Timeout during connect (likely firewall problem)

Hello,

I am experiencing the exact same issue with a couple of certs of mine. I did packet captures and validated from 2 different VPS sites that access to the HTTP challenge is working 100% but I am met with a similar message:

Timeout during connect (likely firewall problem)

My apache/nginx logs show me 200s, my packet captures are replying back to sources properly, and my VPS test curls while the certbot was running for the challenge to be verified worked(I was able to hit the exact URL and get the challenge from my EC2 instance and VPS instance).

At this point I am starting to believe that there is some issue with the Lets Encrypt servers.

Your belief is incorrect. Please open your own topic in the Help category and complete the template so that you may receive individual attention for your issue.

6 Likes

Hello @certdude, welcome to the Let's Encrypt community. :slightly_smiling_face:

As already stated, Please fill out the fields below so we can help you better. Note: you must provide your domain name to get help. Domain names for issued certificates are all made public in Certificate Transparency logs (e.g. crt.sh | example.com), so withholding your domain name here does not increase secrecy, but only makes it harder for us to provide help.

My domain is:

I ran this command:

It produced this output:

My web server is (include version):

The operating system my web server runs on is (include version):

My hosting provider, if applicable, is:

I can login to a root shell on my machine (yes or no, or I don't know):

I'm using a control panel to manage my site (no, or provide the name and version of the control panel):

The version of my client is (e.g. output of certbot --version or certbot-auto --version if you're using Certbot):

Thank you for assisting us in helping YOU!

6 Likes

How many?
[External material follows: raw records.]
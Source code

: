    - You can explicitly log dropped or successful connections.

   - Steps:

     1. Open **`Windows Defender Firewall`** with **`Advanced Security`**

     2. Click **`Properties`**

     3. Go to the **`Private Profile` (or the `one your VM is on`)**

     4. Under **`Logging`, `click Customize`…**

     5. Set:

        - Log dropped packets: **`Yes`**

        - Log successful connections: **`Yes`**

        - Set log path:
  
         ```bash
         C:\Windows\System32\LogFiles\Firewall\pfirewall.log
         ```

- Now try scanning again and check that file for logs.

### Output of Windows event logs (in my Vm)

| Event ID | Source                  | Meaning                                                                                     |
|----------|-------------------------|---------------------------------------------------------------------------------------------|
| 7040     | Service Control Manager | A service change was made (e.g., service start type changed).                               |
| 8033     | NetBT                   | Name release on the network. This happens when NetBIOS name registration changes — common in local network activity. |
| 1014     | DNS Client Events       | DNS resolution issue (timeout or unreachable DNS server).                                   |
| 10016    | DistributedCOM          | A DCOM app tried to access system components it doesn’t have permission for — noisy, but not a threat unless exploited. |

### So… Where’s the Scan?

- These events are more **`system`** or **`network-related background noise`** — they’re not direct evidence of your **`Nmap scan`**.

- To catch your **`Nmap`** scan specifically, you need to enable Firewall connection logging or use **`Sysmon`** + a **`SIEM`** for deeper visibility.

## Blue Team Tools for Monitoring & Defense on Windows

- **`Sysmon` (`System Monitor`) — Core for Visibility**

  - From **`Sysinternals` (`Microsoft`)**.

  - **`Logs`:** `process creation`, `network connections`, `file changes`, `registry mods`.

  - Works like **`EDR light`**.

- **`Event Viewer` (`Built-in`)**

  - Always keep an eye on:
Let's Encrypt validates from multiple vantage points around the world. See also: Let's Encrypt is adding two new remote perspectives for domain validation - #3 by lenaunderwood. (Note that 4 remotes equals to 5 requests total, including the primary "non-remote" location.)

5 Likes


Looks like 3, if what you are saying @Osiris it sounds like 2/5 are failing?

1 Like

Looks like it, indeed.

Your error message probably also includes "secondary" somewhere looking at the IP addresses.

Do you have some kind of geoblocking active perhaps?

3 Likes

Yes secondary failure indeed:

The server could not connect to the client to verify the domain :: During secondary validation:

My firewall does geo block a bunch of countries, is there a list a full list of CIDRs/servers that Let's Encrypt auths from? The three I see are all from AWS.
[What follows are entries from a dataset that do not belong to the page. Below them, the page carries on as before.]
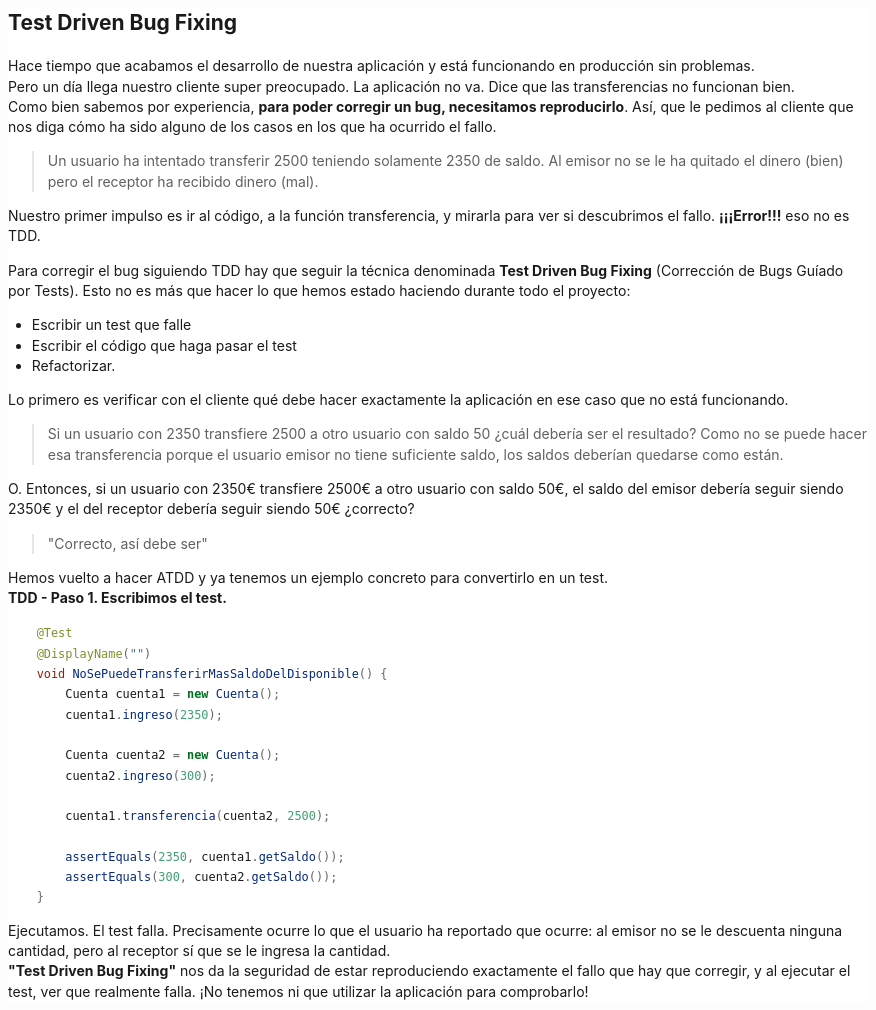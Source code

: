 ## Test Driven Bug Fixing<a name="tdbf"></a>

Hace tiempo que acabamos el desarrollo de nuestra aplicación y está funcionando en producción sin problemas.   
Pero un día llega nuestro cliente super preocupado. La aplicación no va. Dice que las transferencias no funcionan bien.  
Como bien sabemos por experiencia, **para poder corregir un bug, necesitamos reproducirlo**. Así, que le pedimos al cliente que nos diga cómo ha sido alguno de los casos en los que ha ocurrido el fallo.  

>Un usuario ha intentado transferir 2500 teniendo solamente 2350 de saldo. Al emisor no se le ha quitado el dinero (bien) pero el receptor ha recibido dinero (mal).

Nuestro primer impulso es ir al código, a la función transferencia, y mirarla para ver si descubrimos el fallo. **¡¡¡Error!!!** eso no es TDD.  

Para corregir el bug siguiendo TDD hay que seguir la técnica denominada **Test Driven Bug Fixing** (Corrección de Bugs Guíado por Tests). Esto no es más que hacer lo que hemos estado haciendo durante todo el proyecto:  
- Escribir un test que falle
- Escribir el código que haga pasar el test
- Refactorizar.

Lo primero es verificar con el cliente qué debe hacer exactamente la aplicación en ese caso que no está funcionando.
>Si un usuario con 2350 transfiere 2500 a otro usuario con saldo 50 ¿cuál debería ser el resultado? Como no se puede hacer esa transferencia porque el usuario emisor no tiene suficiente saldo, los saldos deberían quedarse como están.

O. Entonces, si un usuario con 2350€ transfiere 2500€ a otro usuario con saldo 50€, el saldo del emisor debería seguir siendo 2350€ y el del receptor debería seguir siendo 50€ ¿correcto?

> "Correcto, así debe ser"

Hemos vuelto a hacer ATDD y ya tenemos un ejemplo concreto para convertirlo en un test.  
**TDD - Paso 1. Escribimos el test.**

```java
  	@Test
	@DisplayName("")
	void NoSePuedeTransferirMasSaldoDelDisponible() {
		Cuenta cuenta1 = new Cuenta();
		cuenta1.ingreso(2350);

		Cuenta cuenta2 = new Cuenta();
		cuenta2.ingreso(300);

		cuenta1.transferencia(cuenta2, 2500);

		assertEquals(2350, cuenta1.getSaldo());
		assertEquals(300, cuenta2.getSaldo());
	}
```

Ejecutamos. El test falla. Precisamente ocurre lo que el usuario ha reportado que ocurre: al emisor no se le descuenta ninguna cantidad, pero al receptor sí que se le ingresa la cantidad.   
**"Test Driven Bug Fixing"** nos da la seguridad de estar reproduciendo exactamente el fallo que hay que corregir, y al ejecutar el test, ver que realmente falla. ¡No tenemos ni que utilizar la aplicación para comprobarlo!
Nope, the countries/regions can change at any time, so you shouldn't count on anything even if there were a list.

For now that's the case, but could change at any time in the future.

3 Likes

That is an interesting log because those 3 are an http 200 which is a successful reponse by your server. Given the cert request failed it means one or more of those replies did not reach the Let's Encrypt server. This is not likely an inbound firewall failure. It is perhaps an outbound firewall or, more likely, some kind of comms routing problem. But, at least your server wanted to reply correctly.

The LE servers only need "enough" responses to determine success or failure. At the moment 3 successes is enough (likely to be 4 fairly soon).

3 Likes

@MikeMcQ Currently 4 remote validation points are in situ, if you include the primary there are 5 requests. If only 1 remote validation point is allowed to fail, 3 requests, 1 from the primary and 2 from remote locations, would fail the challenge.
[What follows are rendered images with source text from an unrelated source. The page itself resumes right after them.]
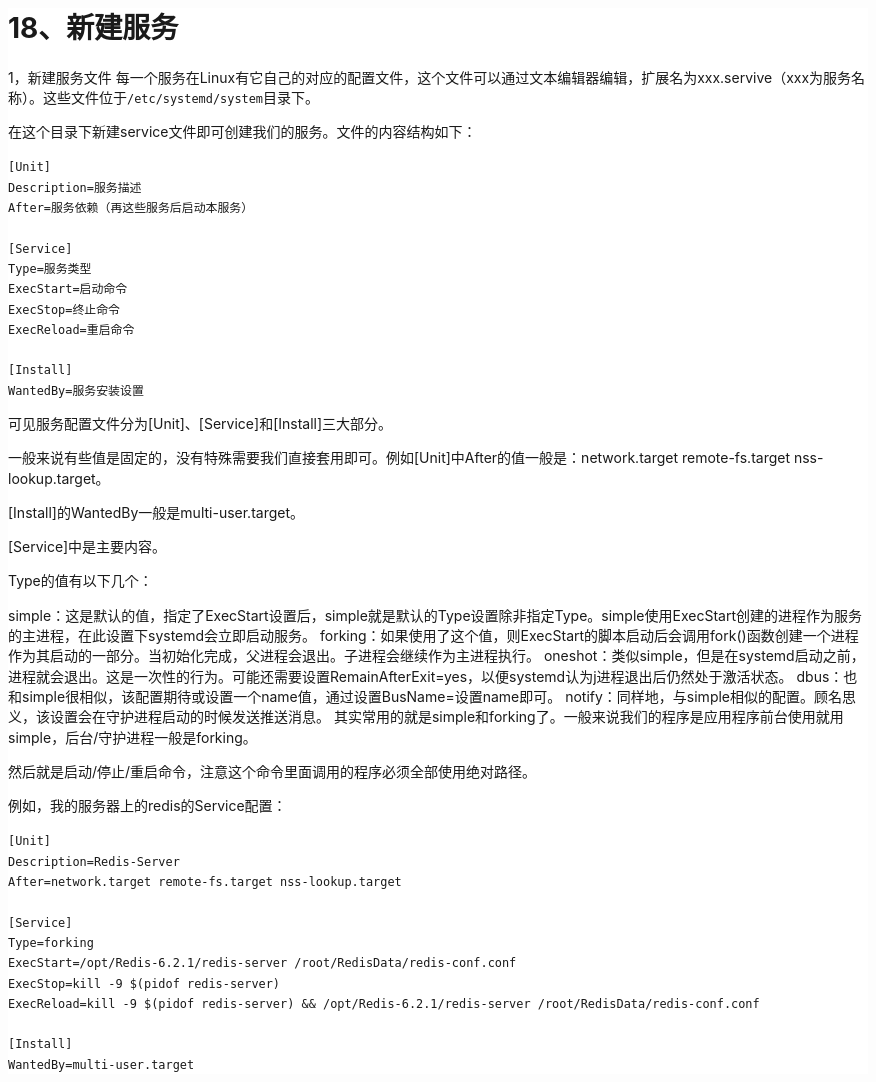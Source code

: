 # 18、新建服务

1，新建服务文件
每一个服务在Linux有它自己的对应的配置文件，这个文件可以通过文本编辑器编辑，扩展名为xxx.servive（xxx为服务名称）。这些文件位于`/etc/systemd/system`目录下。

在这个目录下新建service文件即可创建我们的服务。文件的内容结构如下：

```
[Unit]
Description=服务描述
After=服务依赖（再这些服务后启动本服务）

[Service]
Type=服务类型
ExecStart=启动命令
ExecStop=终止命令
ExecReload=重启命令

[Install]
WantedBy=服务安装设置
```

可见服务配置文件分为[Unit]、[Service]和[Install]三大部分。

一般来说有些值是固定的，没有特殊需要我们直接套用即可。例如[Unit]中After的值一般是：network.target remote-fs.target nss-lookup.target。

[Install]的WantedBy一般是multi-user.target。

[Service]中是主要内容。

Type的值有以下几个：

simple：这是默认的值，指定了ExecStart设置后，simple就是默认的Type设置除非指定Type。simple使用ExecStart创建的进程作为服务的主进程，在此设置下systemd会立即启动服务。
forking：如果使用了这个值，则ExecStart的脚本启动后会调用fork()函数创建一个进程作为其启动的一部分。当初始化完成，父进程会退出。子进程会继续作为主进程执行。
oneshot：类似simple，但是在systemd启动之前，进程就会退出。这是一次性的行为。可能还需要设置RemainAfterExit=yes，以便systemd认为j进程退出后仍然处于激活状态。
dbus：也和simple很相似，该配置期待或设置一个name值，通过设置BusName=设置name即可。
notify：同样地，与simple相似的配置。顾名思义，该设置会在守护进程启动的时候发送推送消息。
其实常用的就是simple和forking了。一般来说我们的程序是应用程序前台使用就用simple，后台/守护进程一般是forking。

然后就是启动/停止/重启命令，注意这个命令里面调用的程序必须全部使用绝对路径。

例如，我的服务器上的redis的Service配置：

```
[Unit]
Description=Redis-Server
After=network.target remote-fs.target nss-lookup.target

[Service]
Type=forking
ExecStart=/opt/Redis-6.2.1/redis-server /root/RedisData/redis-conf.conf
ExecStop=kill -9 $(pidof redis-server)
ExecReload=kill -9 $(pidof redis-server) && /opt/Redis-6.2.1/redis-server /root/RedisData/redis-conf.conf

[Install]
WantedBy=multi-user.target
```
So I'm not sure if this is an outbound problem, especially if OP says there's geoblocking in play.

2 Likes

But I thought they are still tolerating 2 failures of 5.

The IP starting with '23.' is not AWS it is the primary data center using the Cloudflare Magic Transit IP.

3 Likes

It was stated there were only a few days between steps, and the increment to 4 remote validation points was 5 days ago already. While I'm not sure of course, chances are the quorum has been increased already.

2 Likes

The HTTP challenge quorum change will definitely catch a lot of people off guard, there are tons of orgs out there that run firewalls which block specific countries. My suggestion to Let's Encrypt team would be to publish a whitelist of subnets(at minimum) to keep folks functional in their renewal mechanism.

I can likely work with my firewall to try and catch which IP addresses are being blocked during the HTTP challenge phase, to create my own whitelist, but I doubt many will have the patience or willingness to go that far.

That would defeat the purpose of multiple remote validation locations.

You could use the dns-01 challenge perhaps if http-01/tls-alpn-01 doesn't suit your situation.

4 Likes

@certdude Looks like you are only seeing US based server farms. Let's Encrypt has long validated from outside the US and is doing so even more now.

If the quorum is now 4 then I agree with @Osiris this is more likely you just blocking inbound non-US requests.

EDIT: I have since gotten confirmation the quorum is now 4 of the 5 validations.

5 Likes

7 posts were split to a new topic: Multiple validation perspectives and geolocation blocking

This topic was automatically closed 30 days after the last reply. New replies are no longer allowed.